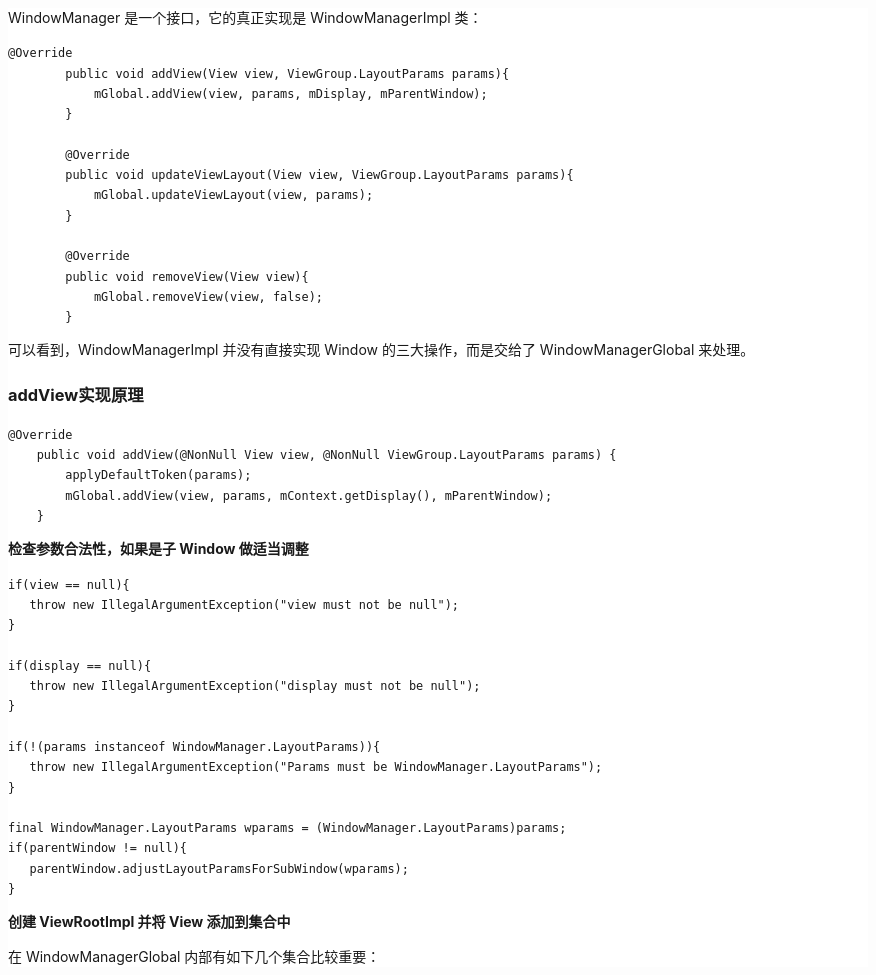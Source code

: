 WindowManager 是一个接口，它的真正实现是 WindowManagerImpl 类：


```
@Override
        public void addView(View view, ViewGroup.LayoutParams params){
            mGlobal.addView(view, params, mDisplay, mParentWindow);
        }

        @Override
        public void updateViewLayout(View view, ViewGroup.LayoutParams params){
            mGlobal.updateViewLayout(view, params);
        }

        @Override
        public void removeView(View view){
            mGlobal.removeView(view, false);
        }
```

可以看到，WindowManagerImpl 并没有直接实现 Window 的三大操作，而是交给了 WindowManagerGlobal 来处理。

### addView实现原理

```
@Override
    public void addView(@NonNull View view, @NonNull ViewGroup.LayoutParams params) {
        applyDefaultToken(params);
        mGlobal.addView(view, params, mContext.getDisplay(), mParentWindow);
    }
```

**检查参数合法性，如果是子 Window 做适当调整**

```
if(view == null){
   throw new IllegalArgumentException("view must not be null");
}

if(display == null){
   throw new IllegalArgumentException("display must not be null");
}

if(!(params instanceof WindowManager.LayoutParams)){
   throw new IllegalArgumentException("Params must be WindowManager.LayoutParams");
}

final WindowManager.LayoutParams wparams = (WindowManager.LayoutParams)params;
if(parentWindow != null){
   parentWindow.adjustLayoutParamsForSubWindow(wparams);
}
```

 **创建 ViewRootImpl 并将 View 添加到集合中**
 
在 WindowManagerGlobal 内部有如下几个集合比较重要：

* [Problem details] Every line of the listing should be copied precisely, with images omitted.

* [Result below]
Source code

: WindowManager 是一个接口，它的真正实现是 WindowManagerImpl 类：


```
@Override
        public void addView(View view, ViewGroup.LayoutParams params){
            mGlobal.addView(view, params, mDisplay, mParentWindow);
        }

        @Override
        public void updateViewLayout(View view, ViewGroup.LayoutParams params){
            mGlobal.updateViewLayout(view, params);
        }

        @Override
        public void removeView(View view){
            mGlobal.removeView(view, false);
        }
```

可以看到，WindowManagerImpl 并没有直接实现 Window 的三大操作，而是交给了 WindowManagerGlobal 来处理。

### addView实现原理

```
@Override
    public void addView(@NonNull View view, @NonNull ViewGroup.LayoutParams params) {
        applyDefaultToken(params);
        mGlobal.addView(view, params, mContext.getDisplay(), mParentWindow);
    }
```

**检查参数合法性，如果是子 Window 做适当调整**

```
if(view == null){
   throw new IllegalArgumentException("view must not be null");
}

if(display == null){
   throw new IllegalArgumentException("display must not be null");
}

if(!(params instanceof WindowManager.LayoutParams)){
   throw new IllegalArgumentException("Params must be WindowManager.LayoutParams");
}

final WindowManager.LayoutParams wparams = (WindowManager.LayoutParams)params;
if(parentWindow != null){
   parentWindow.adjustLayoutParamsForSubWindow(wparams);
}
```

 **创建 ViewRootImpl 并将 View 添加到集合中**
 
在 WindowManagerGlobal 内部有如下几个集合比较重要：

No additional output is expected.